Las acciones condenatorias de la Iglesia nunca consiguieron desterrar totalmente los hábitos y prácticas hidrotermales de la población
A ese respecto, es constatable como las pragmáticas condenatorias de la Iglesia nunca consiguieron desterrar plenamente los hábitos y prácticas hidrotermales de la población. En primer lugar, por su arraigo ancestral en ciertas capas de la sociedad, en mayor o menor medida influidas por las viejas creencias del pasado. En segundo término, por la falta de unanimidad de criterio entre los próceres de una religión que, como la cristiana al igual que otras, atribuía al agua cualidades purificadoras e iniciáticas, ejemplificadas de manera solemne en actos litúrgicos como el bautismo.
Finalmente, porque el verdadero problema confesional no residía tanto en la praxis hidrológica en sí misma, sobre todo si esta tenía un carácter higiénico, sino en la eventualidad de que el baño se convirtiese en un reducto de paganismo. Por tanto, no fue extraño que, una vez superada una fase improductiva de censura y rechazo del culto rendido a las viejas divinidades acuáticas, a partir del siglo VII se optase por una actitud más pragmática, se interiorizase la creencia secular y se reemplazase a las ninfas y genios por un santo o una virgen protectora de las aguas.
En consonancia con la reflexión anterior, a medida que avanza la Alta Edad Media, es perceptible la aparición de referencias escritas que mencionan la existencia de instalaciones balneares en ámbitos claramente asociados con la hegemonía doctrinal e institucional de la Iglesia. Es el caso de los registros que certifican la donación de los baños de Zamora a la catedral de Oviedo en el año 905, de los documentos existentes en esta misma sede episcopal que, datados en el 897, 905, 908 y 945, hacen alusión a la disponibilidad de baños palatinos, o de las escrituras que acreditan la disponibilidad de baños en las ciudades de Lugo y León en los años 910 y 1036, respectivamente. Un proceso al cual se sumaría la notoriedad que los baños públicos adquieren en la estructuración y desarrollo urbano de las ciudades castellanas desde finales del siglo XI y principios del XII, y la promulgación de diversos Fueros que, como el de Cuenca, concedido en 1190, regularán la utilización de este tipo de instalaciones.
Existen documentos desde el año 1208, que prueban la existencia de dos baños en Ourense, uno para para hombres y otro por mujeres
Mención especial merece en este relato la especificidad de la ciudad de Ourense, en tanto en cuanto sede episcopal desde los siglos V-VI y cuya catedral fue edificada, según la tradición popular, sobre surgencias geotérmicas.
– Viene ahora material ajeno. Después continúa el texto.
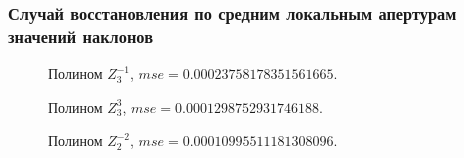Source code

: \documentclass{article}
\begin{document}
\subsubsection{Случай восстановления по средним локальным апертурам значений наклонов}
\begin{figure}[H]
\caption{Полином $Z_3^{-1}$, $mse = 0.00023758178351561665$.}
\end{figure}

\begin{figure}[H]
\caption{Полином $Z_3^{3}$, $mse =0.0001298752931746188$.}
\end{figure}

\begin{figure}[H]
\caption{Полином $Z_2^{-2}$, $mse =0.00010995511181308096$.}
\end{figure}
\newpage
\end{document}
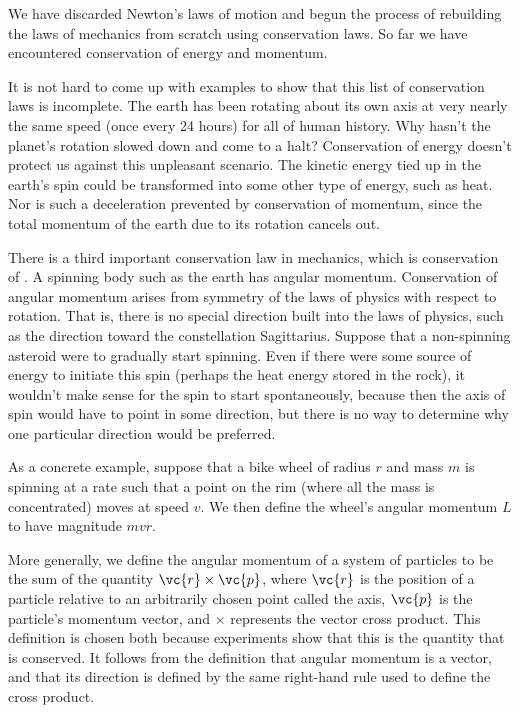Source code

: We have discarded Newton's laws of motion and begun the process of
rebuilding the laws of mechanics from scratch using conservation laws.
So far we have encountered conservation of energy and momentum.

It is not hard to come up with examples to show that this list of
conservation laws is incomplete. The earth has been
rotating about its own axis
at very nearly the same speed (once every 24 hours) for all of human history.
Why hasn't the planet's rotation slowed down and come to a halt? Conservation of energy doesn't
protect us against this unpleasant scenario. 
The kinetic energy tied up in the earth's spin could be transformed into some
other type of energy, such as heat. Nor is such a deceleration prevented by
conservation of momentum, since the total momentum of the earth due to its
rotation cancels out.

There is a third important conservation law in mechanics, which is conservation of
. 
A spinning body such as the earth has angular momentum. Conservation of angular
momentum arises from symmetry of the laws of physics with respect to rotation.
That is, there is no special direction built into the laws of physics, such as the
direction toward the constellation Sagittarius. Suppose that a non-spinning asteroid
were to gradually start spinning. Even if there were some source of energy to initiate
this spin (perhaps the heat energy stored in the rock), it wouldn't make sense for
the spin to start spontaneously, because then the axis of spin would have to point
in some direction, but there is no way to determine why one particular direction
would be preferred.

As a concrete example, suppose that a bike wheel of radius $r$ and mass $m$ is
spinning at a rate such that a point on the rim (where all the mass is concentrated)
moves at speed $v$. We then define the wheel's angular momentum $L$ to have magnitude
$mvr$.

More generally, we define the angular momentum of a system of particles to
be the sum of the quantity $\vc{r}\times\vc{p}$, where $\vc{r}$ is the position of
a particle relative to an arbitrarily chosen point called the axis, $\vc{p}$ is the
particle's momentum vector, and $\times$ represents the vector cross product. This
definition is chosen both because experiments show that this is the quantity that is
conserved. It
follows from the definition that angular momentum is a vector, and that its direction
is defined by the same right-hand rule used to define the cross product.
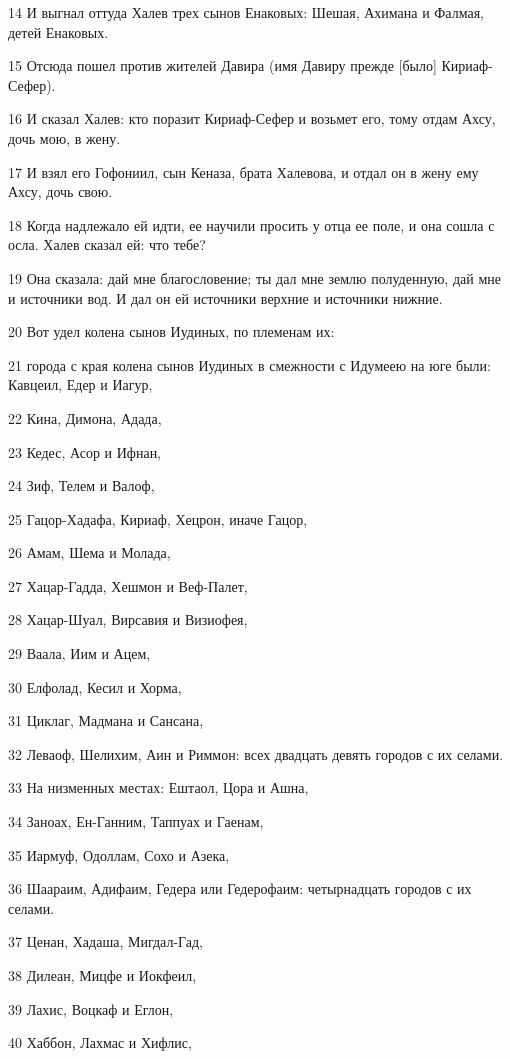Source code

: \par 14 И выгнал оттуда Халев трех сынов Енаковых: Шешая, Ахимана и Фалмая, детей Енаковых.
\par 15 Отсюда пошел против жителей Давира (имя Давиру прежде [было] Кириаф-Сефер).
\par 16 И сказал Халев: кто поразит Кириаф-Сефер и возьмет его, тому отдам Ахсу, дочь мою, в жену.
\par 17 И взял его Гофониил, сын Кеназа, брата Халевова, и отдал он в жену ему Ахсу, дочь свою.
\par 18 Когда надлежало ей идти, ее научили просить у отца ее поле, и она сошла с осла. Халев сказал ей: что тебе?
\par 19 Она сказала: дай мне благословение; ты дал мне землю полуденную, дай мне и источники вод. И дал он ей источники верхние и источники нижние.
\par 20 Вот удел колена сынов Иудиных, по племенам их:
\par 21 города с края колена сынов Иудиных в смежности с Идумеею на юге были: Кавцеил, Едер и Иагур,
\par 22 Кина, Димона, Адада,
\par 23 Кедес, Асор и Ифнан,
\par 24 Зиф, Телем и Валоф,
\par 25 Гацор-Хадафа, Кириаф, Хецрон, иначе Гацор,
\par 26 Амам, Шема и Молада,
\par 27 Хацар-Гадда, Хешмон и Веф-Палет,
\par 28 Хацар-Шуал, Вирсавия и Визиофея,
\par 29 Ваала, Иим и Ацем,
\par 30 Елфолад, Кесил и Хорма,
\par 31 Циклаг, Мадмана и Сансана,
\par 32 Леваоф, Шелихим, Аин и Риммон: всех двадцать девять городов с их селами.
\par 33 На низменных местах: Ештаол, Цора и Ашна,
\par 34 Заноах, Ен-Ганним, Таппуах и Гаенам,
\par 35 Иармуф, Одоллам, Сохо и Азека,
\par 36 Шаараим, Адифаим, Гедера или Гедерофаим: четырнадцать городов с их селами.
\par 37 Ценан, Хадаша, Мигдал-Гад,
\par 38 Дилеан, Мицфе и Иокфеил,
\par 39 Лахис, Воцкаф и Еглон,
\par 40 Хаббон, Лахмас и Хифлис,
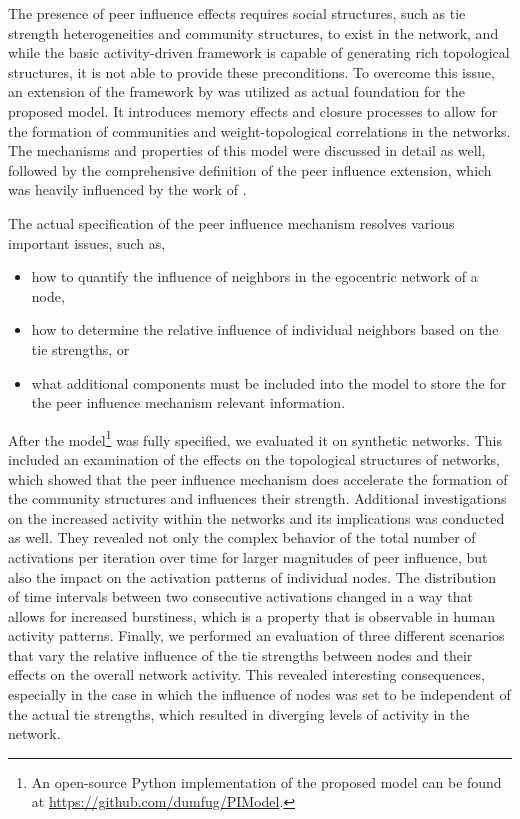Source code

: The presence of peer influence effects requires social structures, such as tie strength heterogeneities and community structures, to exist in the network, and while the basic activity-driven framework is capable of generating rich topological structures, it is not able to provide these preconditions.
To overcome this issue, an extension of the framework by \citet{Laurent2015} was utilized as actual foundation for the proposed model.
It introduces memory effects and closure processes to allow for the formation of communities and weight-topological correlations in the networks.
The mechanisms and properties of this model were discussed in detail as well, followed by the comprehensive definition of the peer influence extension, which was heavily influenced by the work of \citet{Walk2016}.

The actual specification of the peer influence mechanism resolves various important issues, such as,

\begin{itemize}
    \item how to quantify the influence of neighbors in the egocentric network of a node,
    \item how to determine the relative influence of individual neighbors based on the tie strengths, or
    \item what additional components must be included into the model to store the for the peer influence mechanism relevant information.
\end{itemize}

After the model\footnote{An open-source Python implementation of the proposed model can be found at \url{https://github.com/dumfug/PIModel}.} was fully specified, we evaluated it on synthetic networks.
This included an examination of the effects on the topological structures of networks, which showed that the peer influence mechanism does accelerate the formation of the community structures and influences their strength.
Additional investigations on the increased activity within the networks and its implications was conducted as well.
They revealed not only the complex behavior of the total number of activations per iteration over time for larger magnitudes of peer influence, but also the impact on the activation patterns of individual nodes.
The distribution of time intervals between two consecutive activations changed in a way that allows for increased burstiness, which is a property that is observable in human activity patterns.
Finally, we performed an evaluation of three different scenarios that vary the relative influence of the tie strengths between nodes and their effects on the overall network activity.
This revealed interesting consequences, especially in the case in which the influence of nodes was set to be independent of the actual tie strengths, which resulted in diverging levels of activity in the network.


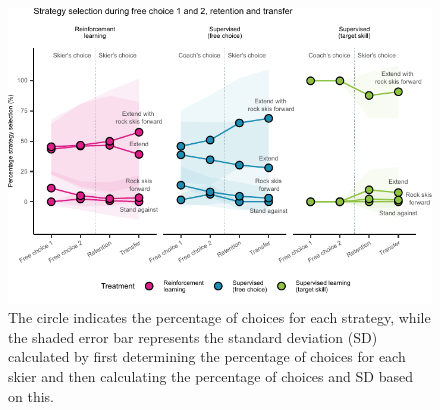 \documentclass[pdflatex,sn-nature]{sn-jnl}%
\theoremstyle{thmstyleone}%
\theoremstyle{thmstyletwo}%
\theoremstyle{thmstylethree}%
\begin{document}
\begin{figure}[H]
\centering
\includegraphics{figures/figure_choice_descriptivecount_4.pdf}
\caption{The circle indicates the percentage of choices for each strategy, while the shaded error bar represents the standard deviation (SD) calculated by first determining the percentage of choices for each skier and then calculating the percentage of choices and SD based on this.}\label{fig: choice_descriptives}
\end{figure}
\end{document}
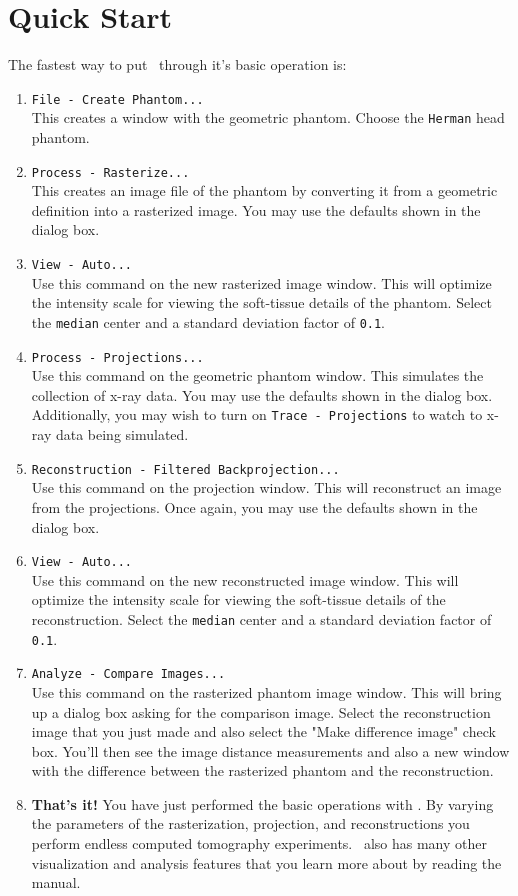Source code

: \section{Quick Start}\label{IDH_QUICKSTART}
The fastest way to put \ctsim\ through it's basic operation is:
\begin{enumerate}\itemsep=0pt
\item \texttt{File - Create Phantom...} \\
This creates a window with the geometric phantom. Choose the \texttt{Herman} head phantom.
\item \texttt{Process - Rasterize...} \\
This creates an image file of the phantom by converting it from a
geometric definition into a rasterized image. You may use the defaults
shown in the dialog box.
\item \texttt{View - Auto...} \\
Use this command on the new rasterized image window. This will optimize the intensity scale for
viewing the soft-tissue details of the phantom. Select the \texttt{median} center and
a standard deviation factor of \texttt{0.1}.
\item \texttt{Process - Projections...} \\
Use this command on the geometric phantom window. This simulates the collection of x-ray
data. You may use the defaults shown in the dialog box. Additionally, you may wish to turn on
\texttt{Trace - Projections} to watch to x-ray data being simulated.
\item \texttt{Reconstruction - Filtered Backprojection...} \\
Use this command on the projection window. This will reconstruct an image
from the projections. Once again, you may use the defaults shown in the dialog box.
\item \texttt{View - Auto...} \\
Use this command on the new reconstructed image window. This will optimize the intensity scale for
viewing the soft-tissue details of the reconstruction. Select the \texttt{median} center and
a standard deviation factor of \texttt{0.1}.
\item \texttt{Analyze - Compare Images...} \\
Use this command on the rasterized phantom image window. This will bring up a dialog box
asking for the comparison image. Select the reconstruction image that you just made and also select the "Make difference image"
check box. You'll then see the image distance measurements and also a new window with the difference between the rasterized
phantom and the reconstruction.
\item \textbf{That's it!} You have just performed the basic operations with \ctsim. By varying the parameters of the rasterization,
projection, and reconstructions you perform endless computed tomography experiments. \ctsim\ also has many other visualization
and analysis features that you learn more about by reading the manual.
\end{enumerate}

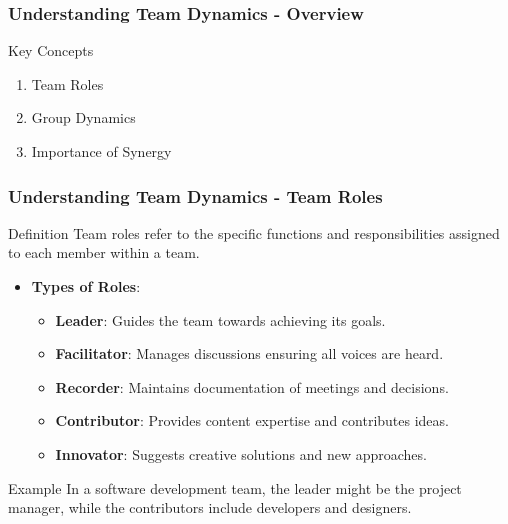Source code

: \documentclass{beamer}
\begin{document}
\begin{frame}[fragile]
    \frametitle{Understanding Team Dynamics - Overview}
    \begin{block}{Key Concepts}
        \begin{enumerate}
            \item Team Roles
            \item Group Dynamics
            \item Importance of Synergy
        \end{enumerate}
    \end{block}
\end{frame}

\begin{frame}[fragile]
    \frametitle{Understanding Team Dynamics - Team Roles}
    \begin{block}{Definition}
        Team roles refer to the specific functions and responsibilities assigned to each member within a team.
    \end{block}
    \begin{itemize}
        \item \textbf{Types of Roles}:
        \begin{itemize}
            \item \textbf{Leader}: Guides the team towards achieving its goals.
            \item \textbf{Facilitator}: Manages discussions ensuring all voices are heard.
            \item \textbf{Recorder}: Maintains documentation of meetings and decisions.
            \item \textbf{Contributor}: Provides content expertise and contributes ideas.
            \item \textbf{Innovator}: Suggests creative solutions and new approaches.
        \end{itemize}
    \end{itemize}
    \begin{block}{Example}
        In a software development team, the leader might be the project manager, while the contributors include developers and designers.
    \end{block}
\end{frame}
\end{document}
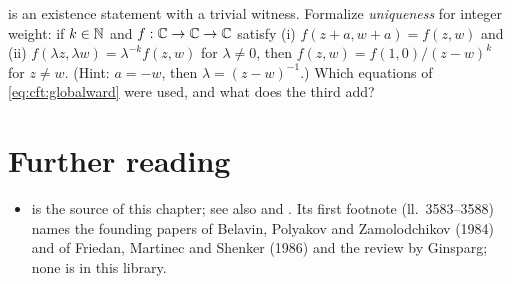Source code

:\begin{exercise}\label{exr:cft:leantwopoint}
 is an existence statement with a trivial witness. Formalize
\emph{uniqueness} for integer weight: if $k\in\N$ and $f:\C\to\C\to\C$ satisfy (i)
$f(z+a,w+a)=f(z,w)$ and (ii) $f(\lambda z,\lambda w)=\lambda^{-k}f(z,w)$ for $\lambda\ne0$, then
$f(z,w)=f(1,0)/(z-w)^{k}$ for $z\ne w$. (Hint: $a=-w$, then $\lambda=(z-w)^{-1}$.) Which
equations of \eqref{eq:cft:globalward} were used, and what does the third add?
\end{exercise}

\section*{Further reading}

\begin{itemize}[leftmargin=*,itemsep=1pt]
\item {} is the source of this chapter; see also
  and . Its first
 footnote (ll.~3583--3588) names the founding papers of Belavin, Polyakov and Zamolodchikov (1984)
 and of Friedan, Martinec and Shenker (1986) and the review by Ginsparg; none is in this library.
\end{itemize}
A este particular, y haciendo referencia entre otras aportaciones a los trabajos de Somoza Medina y Eguileta Franco, es reseñable la variedad de registros documentales que, desde el año 1208, certifican la existencia de dos baños en Ourense durante la Baja Edad Media, uno utilizado por hombres y otro por mujeres, según documento fechado en 1401.
También es significativo en este debate que una ordenanza municipal de 1454 aprobase la restauración de las instalaciones termales mencionadas y que el propio clero local contribuyese a tal iniciativa con una aportación económica de 1.333 blancas, una cuantía nada desdeñable para la época. En definitiva, como postularía el Dr. Rodríguez Míguez en 1995, “no se encuentra en sus anales la contradicción que siempre se ha querido ver entre la religión cristiana y la práctica de los baños, ya fuesen públicos o privados, pese a ser, prácticamente, un lugar común su animadversión, o condena, en pasajes de vidas de santos/as, o testimonios cristianos diversos”.